> **Exercise prompt**: Return only the lines of the data below from the line with "npm run deploy" up to and including the line with "##### Project Overview", exactly as written, with the pictures omitted.

Start of Data records

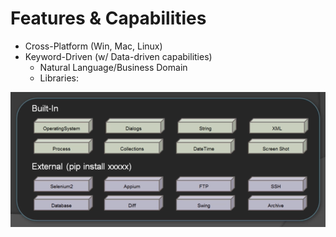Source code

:# Features & Capabilities
- Cross-Platform (Win, Mac, Linux)
- Keyword-Driven (w/ Data-driven capabilities)
  - Natural Language/Business Domain
  - Libraries:

![Image of Libraryes](imgs/1-libraries.PNG)
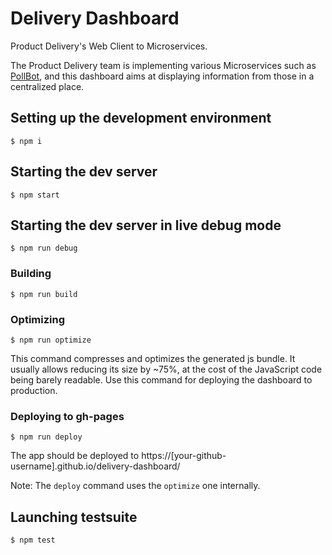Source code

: # Delivery Dashboard

Product Delivery's Web Client to Microservices.

The Product Delivery team is implementing various Microservices such as
[PollBot](https://github.com/mozilla/PollBot), and this dashboard aims at
displaying information from those in a centralized place.

## Setting up the development environment

    $ npm i

## Starting the dev server

    $ npm start

## Starting the dev server in live debug mode

    $ npm run debug

### Building

    $ npm run build

### Optimizing

    $ npm run optimize

This command compresses and optimizes the generated js bundle. It usually allows
reducing its size by ~75%, at the cost of the JavaScript code being barely
readable. Use this command for deploying the dashboard to production.

### Deploying to gh-pages

    $ npm run deploy

The app should be deployed to
https://[your-github-username].github.io/delivery-dashboard/

Note: The `deploy` command uses the `optimize` one internally.

## Launching testsuite

    $ npm test
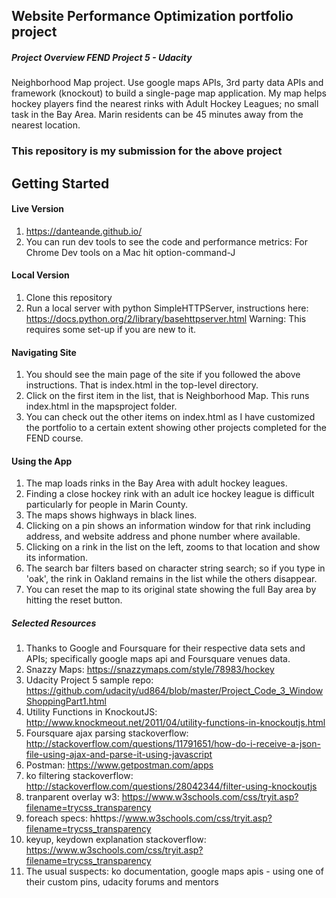 ## Website Performance Optimization portfolio project

##### Project Overview FEND Project 5 - Udacity

Neighborhood Map project. Use google maps APIs, 3rd party data APIs and framework (knockout) to build a single-page map application. My map helps hockey players find the nearest rinks with Adult Hockey Leagues; no small task in the Bay Area. Marin residents can be 45 minutes away from the nearest location.



### This repository is my submission for the above project

## Getting Started

#### Live Version

1. https://danteande.github.io/
1. You can run dev tools to see the code and performance metrics: For Chrome Dev tools on a Mac hit option-command-J

#### Local Version

1. Clone this repository
1. Run a local server with python SimpleHTTPServer, instructions here: https://docs.python.org/2/library/basehttpserver.html
Warning: This requires some set-up if you are new to it.


#### Navigating Site

1. You should see the main page of the site if you followed the above instructions. That is index.html in the top-level directory.
1. Click on the first item in the list, that is Neighborhood Map. This runs index.html in the mapsproject folder.
1. You can check out the other items on index.html as I have customized the portfolio to a certain extent showing other projects completed for the FEND course.


#### Using the App

1. The map loads rinks in the Bay Area with adult hockey leagues.
1. Finding a close hockey rink with an adult ice hockey league is difficult particularly for people in Marin County.
1. The maps shows highways in black lines.
1. Clicking on a pin shows an information window for that rink including address, and website address and phone number where available.
1. Clicking on a rink in the list on the left, zooms to that location and show its information.
1. The search bar filters based on character string search; so if you type in 'oak', the rink in Oakland remains in the list while the others disappear.
1. You can reset the map to its original state showing the full Bay area by hitting the reset button.

##### Selected Resources

1. Thanks to Google and Foursquare for their respective data sets and APIs; specifically google maps api and Foursquare venues data.
1. Snazzy Maps: https://snazzymaps.com/style/78983/hockey
1. Udacity Project 5 sample repo: https://github.com/udacity/ud864/blob/master/Project_Code_3_WindowShoppingPart1.html
1. Utility Functions in KnockoutJS: http://www.knockmeout.net/2011/04/utility-functions-in-knockoutjs.html
1. Foursquare ajax parsing stackoverflow: http://stackoverflow.com/questions/11791651/how-do-i-receive-a-json-file-using-ajax-and-parse-it-using-javascript
1. Postman: https://www.getpostman.com/apps
1. ko filtering stackoverflow: http://stackoverflow.com/questions/28042344/filter-using-knockoutjs
1. tranparent overlay w3: https://www.w3schools.com/css/tryit.asp?filename=trycss_transparency
1. foreach specs: hhttps://www.w3schools.com/css/tryit.asp?filename=trycss_transparency
1. keyup, keydown explanation stackoverflow: https://www.w3schools.com/css/tryit.asp?filename=trycss_transparency
1. The usual suspects: ko documentation, google maps apis - using one of their custom pins, udacity forums and mentors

End of Data records

> **Exercise result**:
    $ npm run deploy

The app should be deployed to
https://[your-github-username].github.io/delivery-dashboard/

Note: The `deploy` command uses the `optimize` one internally.

## Launching testsuite

    $ npm test
 ## Website Performance Optimization portfolio project

##### Project Overview FEND Project 5 - Udacity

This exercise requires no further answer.